龍安寺の最大の見どころは枯山水庭園。Apple創業者のスティーブ・ジョブズが来日した際この庭園を見るために訪れ、禅を行ったと言われています。また、イギリスのエリザベス女王が日本を公式訪問した際、その石庭を絶賛したことが海外のマスコミでも報道され、現在では「ロック・ガーデン」として世界的に有名な日本庭園となっています。
この枯山水庭園には、15個の石が配置されていますが、その数に意味があります。15とは、七五三を足した数字でもあり、十五夜の満月もそうですが、日本では完全を表す数字。そしてこの庭には仕掛けがされており、どの角度から眺めても必ず1個の石は他の石に隠れて見えないように造られています。なぜ、あえて1個の石を見えないようにしているのか。
これは、日本には昔から「物事は完成した時点から崩壊が始まる」との思想があることから、あえて「不完全」な庭にしたと言われているのです。
龍安寺にはこのメッセージを表現しているものが、もうひとつあります。それは銭形をした知足のつくばい。

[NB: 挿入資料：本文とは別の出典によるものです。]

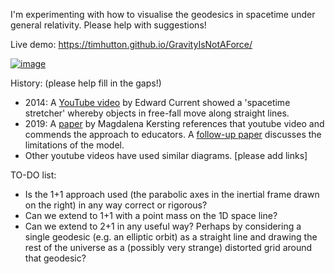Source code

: I'm experimenting with how to visualise the geodesics in spacetime under general relativity. Please help with suggestions!

Live demo: https://timhutton.github.io/GravityIsNotAForce/

[![image](https://user-images.githubusercontent.com/647092/96347588-8a865700-109a-11eb-9eac-631b5265b7e8.png)](https://timhutton.github.io/GravityIsNotAForce/)

History: (please help fill in the gaps!)
- 2014: A [YouTube video](https://www.youtube.com/watch?v=jlTVIMOix3I) by Edward Current showed a 'spacetime stretcher' whereby objects in free-fall move along straight lines.
- 2019: A [paper](https://iopscience.iop.org/article/10.1088/1361-6552/ab08f5/pdf) by Magdalena Kersting references that youtube video and commends the approach to educators. A [follow-up paper](https://iopscience.iop.org/article/10.1088/1361-6552/ab56d7/pdf) discusses the limitations of the model.
- Other youtube videos have used similar diagrams. [please add links]

TO-DO list:
- Is the 1+1 approach used (the parabolic axes in the inertial frame drawn on the right) in any way correct or rigorous?
- Can we extend to 1+1 with a point mass on the 1D space line?
- Can we extend to 2+1 in any useful way? Perhaps by considering a single geodesic (e.g. an elliptic orbit) as a straight line and drawing the rest of the universe as a (possibly very strange) distorted grid around that geodesic?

上下左右に「五・隹・疋・矢」の四文字が刻まれており、中央の水穴を口の字に見立てることで「吾(わ)れ、唯(た)だ、足ることを知る」と読むことができます。
「吾唯足るを知る」という言葉はできない事を不満に思わず、満足する心を持つことの大切さを説いたもの。1度に14個の石しか見れないことを不満に思わず、満足する心を持つべきという戒めの意味が込められているそう。
人間の欲はどこまでいっても尽きることがなく、追い求めてしまえば、永遠に満足することはできません。そうではなく欲を捨てることで、平安を保てるようにする。龍安寺からは、そんな教えを学ぶことができます。